* **Problem requirements**: From the line that contains "Thanks to this" to the last line of the data, every line is to be transcribed exactly; no other line is to be included.

Source records:
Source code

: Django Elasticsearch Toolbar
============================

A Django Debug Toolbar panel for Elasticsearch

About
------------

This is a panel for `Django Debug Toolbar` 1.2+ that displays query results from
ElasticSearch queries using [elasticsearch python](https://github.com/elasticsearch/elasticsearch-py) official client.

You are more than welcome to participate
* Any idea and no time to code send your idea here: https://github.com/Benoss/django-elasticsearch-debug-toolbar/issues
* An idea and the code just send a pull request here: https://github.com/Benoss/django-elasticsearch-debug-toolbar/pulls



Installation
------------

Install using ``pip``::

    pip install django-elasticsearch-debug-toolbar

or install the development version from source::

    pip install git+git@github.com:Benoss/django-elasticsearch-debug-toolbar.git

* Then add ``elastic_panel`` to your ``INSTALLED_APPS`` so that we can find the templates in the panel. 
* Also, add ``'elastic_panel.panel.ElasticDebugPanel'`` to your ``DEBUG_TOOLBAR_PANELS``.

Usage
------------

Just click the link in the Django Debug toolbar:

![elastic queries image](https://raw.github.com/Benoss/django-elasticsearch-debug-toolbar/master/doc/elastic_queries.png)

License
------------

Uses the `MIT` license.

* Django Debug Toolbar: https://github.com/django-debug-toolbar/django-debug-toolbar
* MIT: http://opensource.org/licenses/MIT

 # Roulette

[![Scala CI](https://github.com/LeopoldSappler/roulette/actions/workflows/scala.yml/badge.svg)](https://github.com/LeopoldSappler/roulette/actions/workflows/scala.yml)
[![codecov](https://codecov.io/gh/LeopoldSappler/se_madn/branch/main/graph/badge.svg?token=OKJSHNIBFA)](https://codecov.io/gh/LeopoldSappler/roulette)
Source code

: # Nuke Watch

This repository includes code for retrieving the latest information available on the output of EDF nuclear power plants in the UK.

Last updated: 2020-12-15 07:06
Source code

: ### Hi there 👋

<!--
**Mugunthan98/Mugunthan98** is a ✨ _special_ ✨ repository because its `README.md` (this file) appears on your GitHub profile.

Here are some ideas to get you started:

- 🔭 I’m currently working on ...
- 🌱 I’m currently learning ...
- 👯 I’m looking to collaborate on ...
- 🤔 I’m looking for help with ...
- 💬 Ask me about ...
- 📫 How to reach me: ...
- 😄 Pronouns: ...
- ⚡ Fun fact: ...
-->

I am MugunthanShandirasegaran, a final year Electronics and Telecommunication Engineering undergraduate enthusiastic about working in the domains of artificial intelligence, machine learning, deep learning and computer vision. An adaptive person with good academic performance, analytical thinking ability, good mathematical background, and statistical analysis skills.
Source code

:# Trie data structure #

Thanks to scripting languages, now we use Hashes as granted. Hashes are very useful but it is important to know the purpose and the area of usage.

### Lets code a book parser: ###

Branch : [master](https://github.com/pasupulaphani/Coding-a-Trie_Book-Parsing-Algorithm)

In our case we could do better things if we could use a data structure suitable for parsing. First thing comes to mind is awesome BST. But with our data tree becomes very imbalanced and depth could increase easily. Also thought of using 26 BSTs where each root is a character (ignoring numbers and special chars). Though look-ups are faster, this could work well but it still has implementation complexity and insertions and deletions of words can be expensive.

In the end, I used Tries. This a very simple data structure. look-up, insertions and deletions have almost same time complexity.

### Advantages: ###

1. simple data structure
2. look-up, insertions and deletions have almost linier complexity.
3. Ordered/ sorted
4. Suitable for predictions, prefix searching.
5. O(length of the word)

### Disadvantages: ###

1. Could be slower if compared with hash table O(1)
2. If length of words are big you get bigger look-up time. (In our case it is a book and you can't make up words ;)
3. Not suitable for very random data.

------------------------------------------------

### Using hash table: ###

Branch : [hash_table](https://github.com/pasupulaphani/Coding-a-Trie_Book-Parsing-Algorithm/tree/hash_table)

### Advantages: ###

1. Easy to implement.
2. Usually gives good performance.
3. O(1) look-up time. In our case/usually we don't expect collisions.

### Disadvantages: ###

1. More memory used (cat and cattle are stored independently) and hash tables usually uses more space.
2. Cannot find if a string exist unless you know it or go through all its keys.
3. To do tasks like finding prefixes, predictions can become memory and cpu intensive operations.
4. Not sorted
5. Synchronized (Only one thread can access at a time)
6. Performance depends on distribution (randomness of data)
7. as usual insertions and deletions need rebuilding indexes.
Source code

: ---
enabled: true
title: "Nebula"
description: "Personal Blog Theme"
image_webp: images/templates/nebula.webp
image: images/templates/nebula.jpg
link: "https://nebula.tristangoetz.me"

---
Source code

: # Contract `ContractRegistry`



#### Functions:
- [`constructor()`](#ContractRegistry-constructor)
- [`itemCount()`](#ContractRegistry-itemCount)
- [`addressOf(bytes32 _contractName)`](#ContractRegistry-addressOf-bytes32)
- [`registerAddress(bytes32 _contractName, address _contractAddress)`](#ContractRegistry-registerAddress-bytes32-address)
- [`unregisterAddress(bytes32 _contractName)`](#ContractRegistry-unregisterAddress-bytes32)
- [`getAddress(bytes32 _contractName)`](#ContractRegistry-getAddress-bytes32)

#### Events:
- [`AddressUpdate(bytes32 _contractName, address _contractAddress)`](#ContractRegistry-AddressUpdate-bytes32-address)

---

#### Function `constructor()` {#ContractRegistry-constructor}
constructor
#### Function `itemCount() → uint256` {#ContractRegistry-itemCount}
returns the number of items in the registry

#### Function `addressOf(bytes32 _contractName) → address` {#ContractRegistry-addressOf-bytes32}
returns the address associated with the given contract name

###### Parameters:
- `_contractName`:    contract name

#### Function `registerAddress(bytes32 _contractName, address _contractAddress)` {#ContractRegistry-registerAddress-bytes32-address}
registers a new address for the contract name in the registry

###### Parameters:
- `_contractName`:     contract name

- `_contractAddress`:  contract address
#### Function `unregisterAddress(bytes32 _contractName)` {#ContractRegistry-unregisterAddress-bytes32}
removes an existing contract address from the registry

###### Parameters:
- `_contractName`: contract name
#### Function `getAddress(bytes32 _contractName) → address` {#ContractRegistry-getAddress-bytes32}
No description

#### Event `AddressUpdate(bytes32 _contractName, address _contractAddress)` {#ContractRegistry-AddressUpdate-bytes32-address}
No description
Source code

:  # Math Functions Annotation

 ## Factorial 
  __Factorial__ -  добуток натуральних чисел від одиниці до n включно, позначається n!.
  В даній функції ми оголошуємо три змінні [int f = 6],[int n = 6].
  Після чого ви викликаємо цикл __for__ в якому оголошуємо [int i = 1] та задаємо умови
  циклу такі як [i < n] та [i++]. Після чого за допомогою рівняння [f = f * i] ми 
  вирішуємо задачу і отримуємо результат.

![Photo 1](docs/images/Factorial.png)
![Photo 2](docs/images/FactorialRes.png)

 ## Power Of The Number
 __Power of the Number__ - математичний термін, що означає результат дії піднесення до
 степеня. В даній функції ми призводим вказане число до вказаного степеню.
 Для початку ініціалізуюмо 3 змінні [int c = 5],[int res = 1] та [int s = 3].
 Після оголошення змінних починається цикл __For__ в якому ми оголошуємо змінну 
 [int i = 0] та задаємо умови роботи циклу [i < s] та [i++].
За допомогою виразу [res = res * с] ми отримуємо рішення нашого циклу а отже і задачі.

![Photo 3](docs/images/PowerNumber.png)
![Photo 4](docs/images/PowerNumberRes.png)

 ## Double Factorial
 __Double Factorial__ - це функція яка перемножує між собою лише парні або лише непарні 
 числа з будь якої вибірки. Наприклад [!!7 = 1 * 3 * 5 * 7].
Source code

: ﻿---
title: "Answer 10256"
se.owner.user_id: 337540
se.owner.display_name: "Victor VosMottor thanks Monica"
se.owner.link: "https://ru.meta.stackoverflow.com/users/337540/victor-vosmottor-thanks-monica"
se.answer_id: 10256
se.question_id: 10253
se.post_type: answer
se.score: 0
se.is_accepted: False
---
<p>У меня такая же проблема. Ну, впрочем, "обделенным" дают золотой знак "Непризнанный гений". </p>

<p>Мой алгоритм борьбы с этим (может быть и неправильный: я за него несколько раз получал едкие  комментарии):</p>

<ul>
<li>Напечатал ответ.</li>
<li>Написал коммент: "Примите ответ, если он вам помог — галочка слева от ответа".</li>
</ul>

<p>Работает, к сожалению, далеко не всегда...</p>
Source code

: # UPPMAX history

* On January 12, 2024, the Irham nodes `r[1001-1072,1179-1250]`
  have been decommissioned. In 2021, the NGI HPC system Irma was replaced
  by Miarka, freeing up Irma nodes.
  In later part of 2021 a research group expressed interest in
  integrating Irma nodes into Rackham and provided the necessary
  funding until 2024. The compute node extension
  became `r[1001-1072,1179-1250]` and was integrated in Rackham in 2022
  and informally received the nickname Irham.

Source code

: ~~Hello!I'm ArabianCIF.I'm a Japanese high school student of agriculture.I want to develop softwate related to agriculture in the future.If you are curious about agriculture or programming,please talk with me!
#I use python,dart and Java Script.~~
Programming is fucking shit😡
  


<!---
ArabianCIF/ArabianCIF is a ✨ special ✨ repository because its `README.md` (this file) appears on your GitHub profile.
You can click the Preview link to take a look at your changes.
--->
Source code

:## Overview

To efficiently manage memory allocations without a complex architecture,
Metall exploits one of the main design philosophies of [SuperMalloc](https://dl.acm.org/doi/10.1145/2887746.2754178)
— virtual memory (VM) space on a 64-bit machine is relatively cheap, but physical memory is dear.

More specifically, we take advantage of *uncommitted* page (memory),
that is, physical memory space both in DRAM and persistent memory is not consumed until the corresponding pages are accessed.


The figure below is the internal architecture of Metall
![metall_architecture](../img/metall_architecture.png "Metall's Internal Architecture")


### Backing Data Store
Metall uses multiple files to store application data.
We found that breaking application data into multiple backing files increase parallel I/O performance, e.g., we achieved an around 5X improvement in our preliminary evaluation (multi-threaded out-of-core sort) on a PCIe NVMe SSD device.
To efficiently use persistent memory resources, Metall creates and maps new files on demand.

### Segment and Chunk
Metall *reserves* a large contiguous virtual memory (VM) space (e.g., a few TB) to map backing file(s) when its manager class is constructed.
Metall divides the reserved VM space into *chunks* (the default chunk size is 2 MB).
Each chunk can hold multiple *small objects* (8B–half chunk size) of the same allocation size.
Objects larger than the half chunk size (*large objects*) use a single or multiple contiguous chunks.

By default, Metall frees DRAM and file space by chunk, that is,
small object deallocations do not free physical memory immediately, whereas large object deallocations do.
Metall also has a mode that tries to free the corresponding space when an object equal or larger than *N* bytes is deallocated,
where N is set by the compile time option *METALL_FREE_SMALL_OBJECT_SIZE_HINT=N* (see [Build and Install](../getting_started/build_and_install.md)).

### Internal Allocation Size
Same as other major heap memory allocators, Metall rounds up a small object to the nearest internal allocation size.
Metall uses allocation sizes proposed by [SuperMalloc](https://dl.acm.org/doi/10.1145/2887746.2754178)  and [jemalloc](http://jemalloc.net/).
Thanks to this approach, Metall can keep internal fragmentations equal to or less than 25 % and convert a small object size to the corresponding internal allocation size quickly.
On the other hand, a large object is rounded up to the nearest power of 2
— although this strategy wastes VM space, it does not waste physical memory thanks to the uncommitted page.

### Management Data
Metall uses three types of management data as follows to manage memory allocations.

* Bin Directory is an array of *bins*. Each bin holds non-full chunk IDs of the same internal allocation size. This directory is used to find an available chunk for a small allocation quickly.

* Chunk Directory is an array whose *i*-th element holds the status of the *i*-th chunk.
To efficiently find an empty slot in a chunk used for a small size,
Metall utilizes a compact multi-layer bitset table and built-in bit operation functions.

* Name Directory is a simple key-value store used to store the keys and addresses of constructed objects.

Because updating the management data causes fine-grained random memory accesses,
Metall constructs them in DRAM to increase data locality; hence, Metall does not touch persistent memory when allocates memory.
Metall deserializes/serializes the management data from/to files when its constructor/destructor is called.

* **Solution to the exercise**:
Thanks to this approach, Metall can keep internal fragmentations equal to or less than 25 % and convert a small object size to the corresponding internal allocation size quickly.
On the other hand, a large object is rounded up to the nearest power of 2
— although this strategy wastes VM space, it does not waste physical memory thanks to the uncommitted page.

### Management Data
Metall uses three types of management data as follows to manage memory allocations.

* Bin Directory is an array of *bins*. Each bin holds non-full chunk IDs of the same internal allocation size. This directory is used to find an available chunk for a small allocation quickly.

* Chunk Directory is an array whose *i*-th element holds the status of the *i*-th chunk.
To efficiently find an empty slot in a chunk used for a small size,
Metall utilizes a compact multi-layer bitset table and built-in bit operation functions.

* Name Directory is a simple key-value store used to store the keys and addresses of constructed objects.

Because updating the management data causes fine-grained random memory accesses,
Metall constructs them in DRAM to increase data locality; hence, Metall does not touch persistent memory when allocates memory.
Metall deserializes/serializes the management data from/to files when its constructor/destructor is called.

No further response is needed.